Input material:
————————

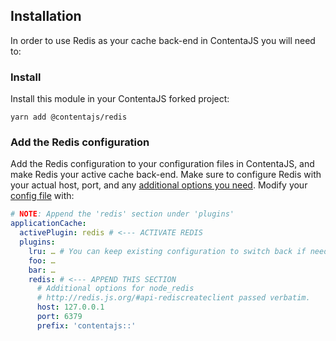 ## Installation
In order to use Redis as your cache back-end in ContentaJS you will need to:

### Install
Install this module in your ContentaJS forked project:

```
yarn add @contentajs/redis
```
 
 ### Add the Redis configuration
Add the Redis configuration  to your configuration files in ContentaJS, and
make Redis your active cache back-end. Make sure to configure Redis with your
actual host, port, and any
[additional options you need](http://redis.js.org/#api-rediscreateclient).
Modify your
[config file](https://github.com/lorenwest/node-config/wiki/Configuration-Files)
with:

```yaml
# NOTE: Append the 'redis' section under 'plugins'
applicationCache:
  activePlugin: redis # <--- ACTIVATE REDIS
  plugins:
    lru: … # You can keep existing configuration to switch back if needed.
    foo: …
    bar: …
    redis: # <--- APPEND THIS SECTION
      # Additional options for node_redis
      # http://redis.js.org/#api-rediscreateclient passed verbatim.
      host: 127.0.0.1
      port: 6379
      prefix: 'contentajs::'
```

————————

Exercise prompt: Check each line of the listing for "plugins", and copy the ones that hold it.

Result:
# NOTE: Append the 'redis' section under 'plugins'
  plugins:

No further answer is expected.